Cuando opositaba, allá por el Pleistoceno, constantemente me taladraban la cabeza esos mensajes buenistas de «quien la sigue, la consigue» o «todo esfuerzo tiene su recompensa». Resulta que, pese a no dudar de su trasfondo inocentemente esperanzador, se quedan un poco vacíos si rascabas un poco (porque entiendo que, si no vas a rascar, no puedes descubrir qué te pueden ofrecer). ¿Qué pasa si me esfuerzo y no consigo lo que quiero? ¿Qué pasa si me esfuerzo, pero lo que alcanzo no es ni de lejos mi sueño? ¿Qué narices es un sueño?
Creo que una de las premisas clave en todo proceso de crecimiento personal (prefiero no hablar de madurez, no quisiera parecer una optimista) es asumir que no siempre querer es poder y que tampoco si te esfuerzas conseguirás siempre lo que quieres. Pero, una vez llegados hasta ahí, también hay que aceptar que a veces, lo que tú consideras que es un sueño puede estar lejos de lo que esperabas. Porque en ese camino de «obtener», se van dejando trocitos de «idealizar» que te llevarán al punto de partida (donde recordarás por qué querías lograr aquello), pero jamás al punto de llegada. El problema es que si pones demasiadas esperanzas en conseguir algo que esperas que sea lo mejor del mundo, es bastante probable que te termine decepcionando. Que te encuentres henchido de satisfacción dos minutos, pero profundamente desolado ante el resultado.

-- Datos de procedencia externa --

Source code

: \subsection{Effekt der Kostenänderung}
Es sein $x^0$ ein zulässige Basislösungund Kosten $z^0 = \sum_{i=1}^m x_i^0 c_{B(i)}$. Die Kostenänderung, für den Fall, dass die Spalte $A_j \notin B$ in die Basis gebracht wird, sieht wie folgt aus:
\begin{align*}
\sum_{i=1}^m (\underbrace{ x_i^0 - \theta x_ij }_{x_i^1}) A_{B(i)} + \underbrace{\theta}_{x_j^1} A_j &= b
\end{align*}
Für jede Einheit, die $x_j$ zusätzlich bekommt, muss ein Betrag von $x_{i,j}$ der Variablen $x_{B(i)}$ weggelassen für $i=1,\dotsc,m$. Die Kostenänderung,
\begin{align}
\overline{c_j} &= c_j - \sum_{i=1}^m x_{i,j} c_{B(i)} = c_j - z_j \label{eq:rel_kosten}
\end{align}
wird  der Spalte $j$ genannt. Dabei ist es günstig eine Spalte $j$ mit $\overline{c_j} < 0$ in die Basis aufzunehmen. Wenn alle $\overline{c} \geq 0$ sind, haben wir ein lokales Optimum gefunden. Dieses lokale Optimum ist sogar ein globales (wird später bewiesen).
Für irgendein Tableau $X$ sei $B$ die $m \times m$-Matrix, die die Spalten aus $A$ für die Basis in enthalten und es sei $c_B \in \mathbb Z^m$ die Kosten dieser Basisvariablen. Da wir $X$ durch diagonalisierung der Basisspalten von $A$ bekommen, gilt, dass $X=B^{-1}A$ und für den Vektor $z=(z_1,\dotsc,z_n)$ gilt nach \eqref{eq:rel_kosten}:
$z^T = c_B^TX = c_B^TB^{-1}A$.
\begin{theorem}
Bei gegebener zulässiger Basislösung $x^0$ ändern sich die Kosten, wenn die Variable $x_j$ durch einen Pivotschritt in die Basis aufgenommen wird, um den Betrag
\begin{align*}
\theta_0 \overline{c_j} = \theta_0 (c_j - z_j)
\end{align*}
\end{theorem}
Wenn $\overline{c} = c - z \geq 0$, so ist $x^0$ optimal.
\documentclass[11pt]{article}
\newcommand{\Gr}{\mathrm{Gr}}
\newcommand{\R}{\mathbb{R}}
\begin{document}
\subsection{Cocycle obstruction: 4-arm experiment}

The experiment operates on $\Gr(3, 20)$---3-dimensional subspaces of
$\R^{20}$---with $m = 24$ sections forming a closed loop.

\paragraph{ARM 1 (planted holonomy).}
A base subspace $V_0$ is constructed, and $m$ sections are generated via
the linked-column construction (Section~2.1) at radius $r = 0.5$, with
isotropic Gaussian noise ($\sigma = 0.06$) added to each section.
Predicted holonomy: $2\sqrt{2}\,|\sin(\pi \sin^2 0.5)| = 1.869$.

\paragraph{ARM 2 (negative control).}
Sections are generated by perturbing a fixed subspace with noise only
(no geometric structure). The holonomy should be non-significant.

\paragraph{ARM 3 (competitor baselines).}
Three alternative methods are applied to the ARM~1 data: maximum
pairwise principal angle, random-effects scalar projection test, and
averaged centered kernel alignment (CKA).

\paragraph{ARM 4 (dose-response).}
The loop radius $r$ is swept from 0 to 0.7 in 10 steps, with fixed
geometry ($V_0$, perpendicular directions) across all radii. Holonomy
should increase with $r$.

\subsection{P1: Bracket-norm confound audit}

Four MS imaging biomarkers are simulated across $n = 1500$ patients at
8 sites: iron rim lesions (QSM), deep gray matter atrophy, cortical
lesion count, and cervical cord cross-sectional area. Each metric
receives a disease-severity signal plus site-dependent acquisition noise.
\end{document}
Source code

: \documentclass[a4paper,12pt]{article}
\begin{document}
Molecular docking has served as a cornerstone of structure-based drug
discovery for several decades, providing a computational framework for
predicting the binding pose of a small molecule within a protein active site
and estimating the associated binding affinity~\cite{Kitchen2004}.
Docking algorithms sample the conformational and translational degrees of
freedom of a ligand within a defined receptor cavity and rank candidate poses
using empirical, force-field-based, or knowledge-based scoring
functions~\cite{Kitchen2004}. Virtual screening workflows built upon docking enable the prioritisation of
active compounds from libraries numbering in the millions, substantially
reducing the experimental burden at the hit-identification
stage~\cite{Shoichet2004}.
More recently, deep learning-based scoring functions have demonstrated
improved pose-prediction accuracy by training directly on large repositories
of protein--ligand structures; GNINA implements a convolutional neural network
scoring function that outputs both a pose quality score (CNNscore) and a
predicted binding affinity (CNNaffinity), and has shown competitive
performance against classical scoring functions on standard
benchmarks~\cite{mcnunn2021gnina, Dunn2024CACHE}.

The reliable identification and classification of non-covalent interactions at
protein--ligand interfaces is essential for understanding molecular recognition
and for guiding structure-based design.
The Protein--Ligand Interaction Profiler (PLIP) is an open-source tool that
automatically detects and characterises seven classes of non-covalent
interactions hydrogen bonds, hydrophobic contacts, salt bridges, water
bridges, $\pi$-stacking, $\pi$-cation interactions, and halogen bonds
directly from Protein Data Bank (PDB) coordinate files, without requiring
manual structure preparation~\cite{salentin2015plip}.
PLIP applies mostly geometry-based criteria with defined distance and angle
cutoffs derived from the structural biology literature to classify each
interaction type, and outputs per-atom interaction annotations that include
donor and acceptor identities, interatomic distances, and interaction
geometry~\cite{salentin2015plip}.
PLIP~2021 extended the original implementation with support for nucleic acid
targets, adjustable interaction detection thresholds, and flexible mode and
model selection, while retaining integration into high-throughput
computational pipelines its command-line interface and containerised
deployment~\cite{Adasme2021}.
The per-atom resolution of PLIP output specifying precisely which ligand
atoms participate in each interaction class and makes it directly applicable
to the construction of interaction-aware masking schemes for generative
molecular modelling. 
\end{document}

Damos demasiada importancia a los «caprichos», esas pulsiones momentáneas (aunque a veces se dilaten en el tiempo) con las que nos obsesionamos y para las que creemos estar destinados, sin darnos cuenta de que lo que realmente pesa en la vida, nos dirige y nos sana el vivir no tiene mucho que ver con el hito alcanzado. Versa sobre la manera en que enfocas tus ganas, tus motivaciones y, al final, tus virtudes. Versa sobre la forma en que das vida a lo que hay de Dios en ti. Versa en cómo le rezas para que te respalde, te colme de paz y sosiego en todo proceso de anhelo. Porque es bueno tener objetivos, pero no es bueno sólo tenerlos a ellos.